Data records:

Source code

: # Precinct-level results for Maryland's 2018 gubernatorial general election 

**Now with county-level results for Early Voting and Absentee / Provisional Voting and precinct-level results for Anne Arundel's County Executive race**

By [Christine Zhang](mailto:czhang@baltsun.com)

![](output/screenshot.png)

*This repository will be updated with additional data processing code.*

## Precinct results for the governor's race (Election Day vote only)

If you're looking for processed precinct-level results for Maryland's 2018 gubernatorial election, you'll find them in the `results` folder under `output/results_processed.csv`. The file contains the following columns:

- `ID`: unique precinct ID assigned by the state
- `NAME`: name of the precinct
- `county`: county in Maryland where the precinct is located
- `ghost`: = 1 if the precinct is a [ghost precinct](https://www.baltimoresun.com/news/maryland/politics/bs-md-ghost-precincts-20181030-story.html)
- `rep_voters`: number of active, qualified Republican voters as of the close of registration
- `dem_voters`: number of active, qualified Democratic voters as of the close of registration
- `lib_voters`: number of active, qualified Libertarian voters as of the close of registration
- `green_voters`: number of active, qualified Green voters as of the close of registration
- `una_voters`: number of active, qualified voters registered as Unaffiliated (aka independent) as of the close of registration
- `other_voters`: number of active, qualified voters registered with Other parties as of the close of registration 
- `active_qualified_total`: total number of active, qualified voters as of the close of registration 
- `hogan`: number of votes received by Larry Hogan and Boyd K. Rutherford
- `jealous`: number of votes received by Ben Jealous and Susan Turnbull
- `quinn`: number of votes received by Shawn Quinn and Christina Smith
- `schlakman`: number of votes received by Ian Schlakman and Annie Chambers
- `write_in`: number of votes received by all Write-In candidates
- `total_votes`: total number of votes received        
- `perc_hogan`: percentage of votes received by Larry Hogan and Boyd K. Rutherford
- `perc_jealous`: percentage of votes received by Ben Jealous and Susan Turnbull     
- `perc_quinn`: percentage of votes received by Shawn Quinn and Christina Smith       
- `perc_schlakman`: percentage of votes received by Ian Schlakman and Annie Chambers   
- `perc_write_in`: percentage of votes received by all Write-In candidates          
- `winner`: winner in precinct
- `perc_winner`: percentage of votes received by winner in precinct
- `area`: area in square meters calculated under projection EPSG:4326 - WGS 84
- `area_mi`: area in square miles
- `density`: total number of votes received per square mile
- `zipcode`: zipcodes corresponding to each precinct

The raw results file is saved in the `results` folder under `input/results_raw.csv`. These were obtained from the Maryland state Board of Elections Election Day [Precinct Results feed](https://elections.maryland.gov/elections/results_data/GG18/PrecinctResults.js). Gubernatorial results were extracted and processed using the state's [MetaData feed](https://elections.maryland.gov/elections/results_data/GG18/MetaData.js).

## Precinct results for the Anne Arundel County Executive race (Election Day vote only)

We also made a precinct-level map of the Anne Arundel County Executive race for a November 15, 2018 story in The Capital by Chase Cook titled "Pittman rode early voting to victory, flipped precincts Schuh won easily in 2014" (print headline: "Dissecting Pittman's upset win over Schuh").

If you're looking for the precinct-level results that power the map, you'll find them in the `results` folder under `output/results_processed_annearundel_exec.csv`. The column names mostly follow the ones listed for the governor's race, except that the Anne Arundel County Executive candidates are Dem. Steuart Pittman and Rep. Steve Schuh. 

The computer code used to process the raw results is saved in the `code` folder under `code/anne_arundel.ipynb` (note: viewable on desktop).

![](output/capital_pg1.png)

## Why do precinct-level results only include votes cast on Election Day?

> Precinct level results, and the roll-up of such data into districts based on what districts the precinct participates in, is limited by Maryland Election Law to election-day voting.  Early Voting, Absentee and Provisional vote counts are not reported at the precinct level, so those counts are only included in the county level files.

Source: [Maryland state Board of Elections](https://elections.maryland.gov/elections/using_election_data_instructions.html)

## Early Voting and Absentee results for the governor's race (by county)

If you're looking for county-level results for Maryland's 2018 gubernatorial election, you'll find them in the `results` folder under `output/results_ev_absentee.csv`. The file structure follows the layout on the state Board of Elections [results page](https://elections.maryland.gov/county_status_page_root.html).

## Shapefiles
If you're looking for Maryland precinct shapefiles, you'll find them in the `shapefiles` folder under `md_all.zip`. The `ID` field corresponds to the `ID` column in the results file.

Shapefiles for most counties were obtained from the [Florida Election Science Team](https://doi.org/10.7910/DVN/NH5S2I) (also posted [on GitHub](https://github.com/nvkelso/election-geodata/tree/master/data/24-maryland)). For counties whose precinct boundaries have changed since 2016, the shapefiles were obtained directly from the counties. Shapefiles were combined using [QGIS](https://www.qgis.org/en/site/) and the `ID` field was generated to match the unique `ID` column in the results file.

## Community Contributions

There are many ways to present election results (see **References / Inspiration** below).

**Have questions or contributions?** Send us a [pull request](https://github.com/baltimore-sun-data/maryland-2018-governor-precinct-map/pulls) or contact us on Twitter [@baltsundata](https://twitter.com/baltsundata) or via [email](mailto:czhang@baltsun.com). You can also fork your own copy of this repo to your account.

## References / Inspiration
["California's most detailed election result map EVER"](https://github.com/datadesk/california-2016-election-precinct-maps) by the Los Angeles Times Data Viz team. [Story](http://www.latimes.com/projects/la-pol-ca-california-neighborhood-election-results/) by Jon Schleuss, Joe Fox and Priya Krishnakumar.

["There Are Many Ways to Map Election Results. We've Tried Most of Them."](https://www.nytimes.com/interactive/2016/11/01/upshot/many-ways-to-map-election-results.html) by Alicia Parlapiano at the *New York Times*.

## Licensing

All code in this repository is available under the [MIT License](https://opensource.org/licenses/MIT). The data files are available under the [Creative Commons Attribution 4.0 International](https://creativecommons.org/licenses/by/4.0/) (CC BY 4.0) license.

ACTIVITY: Bring together all lines in the records where the word "square" is found.

EXERCISE SOLUTION:
- `area`: area in square meters calculated under projection EPSG:4326 - WGS 84
- `area_mi`: area in square miles
- `density`: total number of votes received per square mile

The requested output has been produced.